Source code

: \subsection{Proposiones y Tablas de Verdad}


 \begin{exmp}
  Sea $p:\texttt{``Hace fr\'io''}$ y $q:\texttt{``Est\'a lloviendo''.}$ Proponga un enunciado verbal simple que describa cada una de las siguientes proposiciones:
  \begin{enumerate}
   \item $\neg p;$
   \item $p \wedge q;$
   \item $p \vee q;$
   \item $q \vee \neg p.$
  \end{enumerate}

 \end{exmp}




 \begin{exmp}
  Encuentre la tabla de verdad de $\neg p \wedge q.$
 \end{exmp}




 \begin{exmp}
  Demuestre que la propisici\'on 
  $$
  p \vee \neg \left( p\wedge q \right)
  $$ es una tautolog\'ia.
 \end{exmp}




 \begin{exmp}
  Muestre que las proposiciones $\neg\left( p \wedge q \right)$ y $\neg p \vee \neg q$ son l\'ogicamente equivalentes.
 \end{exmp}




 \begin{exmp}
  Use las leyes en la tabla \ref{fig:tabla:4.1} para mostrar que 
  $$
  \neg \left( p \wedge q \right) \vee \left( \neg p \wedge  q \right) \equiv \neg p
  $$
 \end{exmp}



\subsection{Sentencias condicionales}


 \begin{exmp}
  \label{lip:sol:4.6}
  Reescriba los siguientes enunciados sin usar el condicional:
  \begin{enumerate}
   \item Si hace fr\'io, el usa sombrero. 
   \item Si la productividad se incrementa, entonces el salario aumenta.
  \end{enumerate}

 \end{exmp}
:::
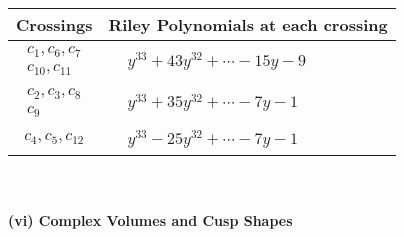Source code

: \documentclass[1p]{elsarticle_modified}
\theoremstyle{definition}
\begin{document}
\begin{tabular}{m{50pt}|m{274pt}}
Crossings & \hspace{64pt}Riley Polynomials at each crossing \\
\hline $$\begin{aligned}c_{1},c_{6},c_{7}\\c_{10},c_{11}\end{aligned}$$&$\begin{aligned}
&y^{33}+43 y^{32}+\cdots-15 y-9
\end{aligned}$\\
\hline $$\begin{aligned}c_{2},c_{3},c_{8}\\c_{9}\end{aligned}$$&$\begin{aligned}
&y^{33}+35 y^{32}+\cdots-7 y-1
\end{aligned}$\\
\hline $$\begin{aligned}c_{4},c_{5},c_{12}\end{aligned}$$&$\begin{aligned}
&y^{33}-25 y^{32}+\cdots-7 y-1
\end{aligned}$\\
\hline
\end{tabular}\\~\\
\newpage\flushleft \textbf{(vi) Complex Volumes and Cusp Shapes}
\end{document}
:::
Exercise brief: Each line of the listing above that includes the word "hline" should be copied.

Exercise response:
\hline $$\begin{aligned}c_{1},c_{6},c_{7}\\c_{10},c_{11}\end{aligned}$$&$\begin{aligned}
\hline $$\begin{aligned}c_{2},c_{3},c_{8}\\c_{9}\end{aligned}$$&$\begin{aligned}
\hline $$\begin{aligned}c_{4},c_{5},c_{12}\end{aligned}$$&$\begin{aligned}
\hline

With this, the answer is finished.